This article is written to inspect the conflicts of freedom, and foreknowledge of God, and to propose some alternate ideas extending beyond orthodox theories of divine timelessness and monolism. I wrote this article before reading a segment of Boethius’ “Consolation of Philosophy” written in 524 AD, which deals with the same topic. His explanation is not exactly what I present, but a more technical argument supporting the harmony of free will and foreknowledge.

God is not a subject of time, because He created all things, and is the God over time. Besides being timeless (beyond the bounds of time, endless, eternal), God is “time-full.” He is always past, present and future. By knowing all our actions before and after we do them, God knows what actions we will/did freely do. Since God is past, present, and future, God has freedom in all realms simultaneously. Except for God, freedom is only possible in the present. We cannot perform a different action than an action that has already been done. One cannot alter their destiny because if they decided to do something they normally would not do, it would in fact be their destiny to do something they wouldn’t normally do.
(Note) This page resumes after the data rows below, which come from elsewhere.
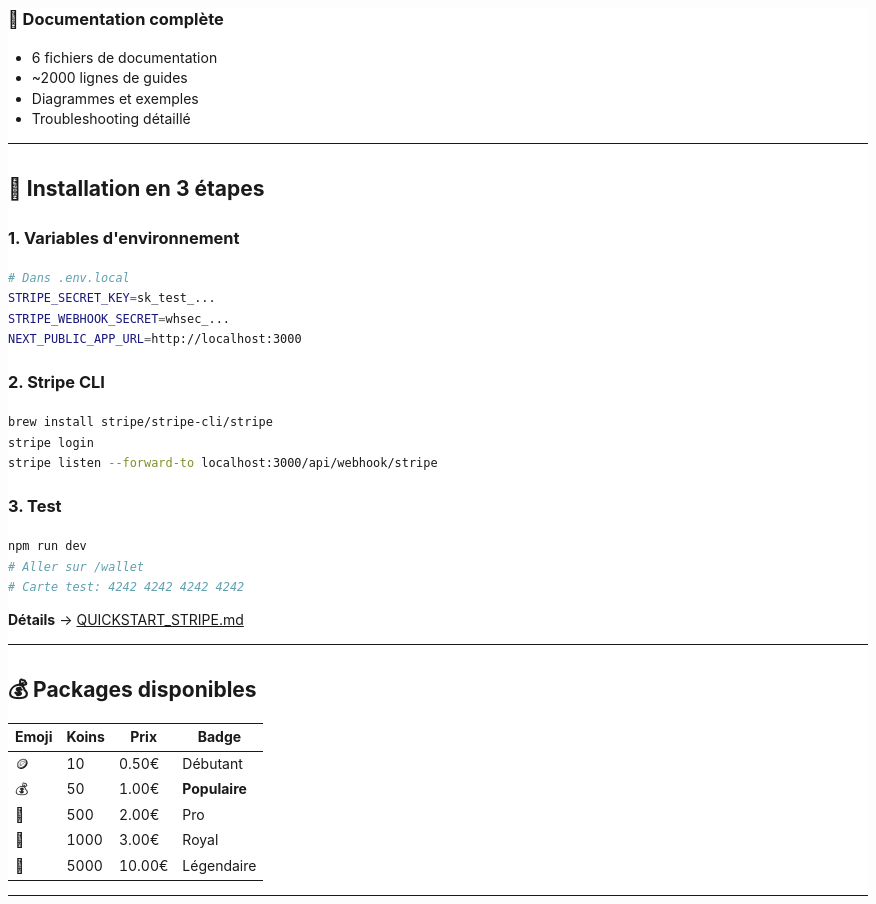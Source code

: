 ### 📖 Documentation complète
- 6 fichiers de documentation
- ~2000 lignes de guides
- Diagrammes et exemples
- Troubleshooting détaillé

---

## 🚀 Installation en 3 étapes

### 1. Variables d'environnement
```bash
# Dans .env.local
STRIPE_SECRET_KEY=sk_test_...
STRIPE_WEBHOOK_SECRET=whsec_...
NEXT_PUBLIC_APP_URL=http://localhost:3000
```

### 2. Stripe CLI
```bash
brew install stripe/stripe-cli/stripe
stripe login
stripe listen --forward-to localhost:3000/api/webhook/stripe
```

### 3. Test
```bash
npm run dev
# Aller sur /wallet
# Carte test: 4242 4242 4242 4242
```

**Détails** → [QUICKSTART_STRIPE.md](./QUICKSTART_STRIPE.md)

---

## 💰 Packages disponibles

| Emoji | Koins | Prix | Badge |
|-------|-------|------|-------|
| 🪙 | 10 | 0.50€ | Débutant |
| 💰 | 50 | 1.00€ | **Populaire** |
| 💎 | 500 | 2.00€ | Pro |
| 👑 | 1000 | 3.00€ | Royal |
| 🌟 | 5000 | 10.00€ | Légendaire |

---
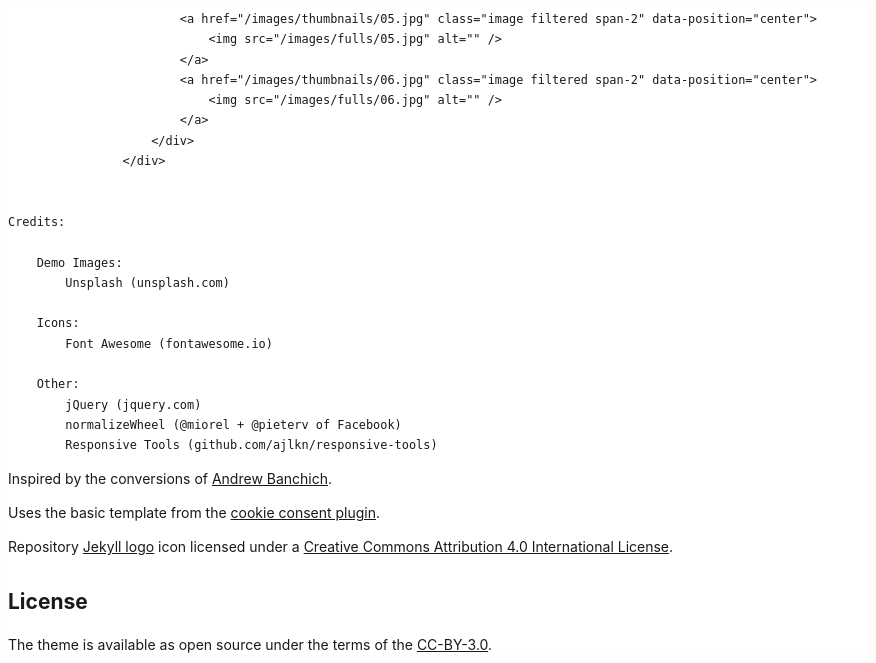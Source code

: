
 ```
						<a href="/images/thumbnails/05.jpg" class="image filtered span-2" data-position="center">
							<img src="/images/fulls/05.jpg" alt="" />
						</a>
						<a href="/images/thumbnails/06.jpg" class="image filtered span-2" data-position="center">
							<img src="/images/fulls/06.jpg" alt="" />
						</a>
					</div>
				</div>


Credits:

	Demo Images:
		Unsplash (unsplash.com)

	Icons:
		Font Awesome (fontawesome.io)

	Other:
		jQuery (jquery.com)
		normalizeWheel (@miorel + @pieterv of Facebook)
		Responsive Tools (github.com/ajlkn/responsive-tools)
```

Inspired by the conversions of [Andrew Banchich][andrew-banchich].

Uses the basic template from the [cookie consent plugin][cookieconsent].

Repository [Jekyll logo][jekyll-logo] icon licensed under a [Creative Commons Attribution 4.0 International License][cc4-license].

## License

The theme is available as open source under the terms of the [CC-BY-3.0](LICENSE).

[andrew-banchich]: https://gitlab.com/andrewbanchich
[cc4-license]: http://choosealicense.com/licenses/cc-by-4.0/
[contributor-covenant]: http://contributor-covenant.org
[cookieconsent]: https://github.com/osano/cookieconsent
[html5up]: https://html5up.net/
[jekyll-logo]: https://github.com/jekyll/brand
Without knowing everything, like God, we cannot truly alter our destiny. Because God knows every single thing, He is the only Being that has the ability to change our destinies, but because He does not force you to do the action, He does not redefine your destiny or confine your freedom. The only way for Him to hinder a person’s freedom is to make them choose something they do not choose to do.

If we are free, we have the freedom to choose anything we are capable of doing. We are not free to be timeless, or to become God, or to redo the past, or to change God’s foreknowledge. We are not free in the sense that we cannot change our choice we made in the past, or act beyond the laws of physics. Although I have to abide by the laws of gravity, I can still make choices. I can still lift my left hand or lift my right hand. Although a limitation may be put on me, I can make choices because I am free. I consider myself free although I have a limitation, because I have the ability to make decisions. Even if “Someone” knows that I am going to do something, or have done something, it is irrelevant. Just because God knows/knew the action, it does not stop my action. It does not change my action. It does take away that action. For example, my friend knows that I will raise my left hand, but the fact that he knows won’t stop me from doing it. I am not influenced because he knows. My freedom to lift my hand will only be removed if my friend stops me. God does not put our hands down when he wishes us not to. That may be one reason why there is evil in the world, because God allows it through the freedom of mankind. God did not actually create evil, but it was formed as a bi-product of mankind (and the freedom given it).

The basic argument goes that if God knows every action of every time, including what we have not yet performed, then there is no way to change (even with freedom) what God already knows. This is true, but this does not automatically conclude free will is an illusion. Like I state before, there is no causal impact upon the knowledge set in God’s mind. The factor of time is opposed on us, not God. Because time is not applicable to the knowledge of God, there is no “God already knew.” God is not riding the train of time with us. The essence of God dwells in an all-encompassing, everlasting time-frame.

There is no earthly way to become 100% “free.” If you want to be ultimately free, you have to be God. You must dwell in each dimension of time, and you must have unfathomable powers. I am perfectly satisfied being the “free” that I am, because I am not being ultimately oppressed. No one is stopping me. Only I can stop myself, because I have the freedom to stop myself.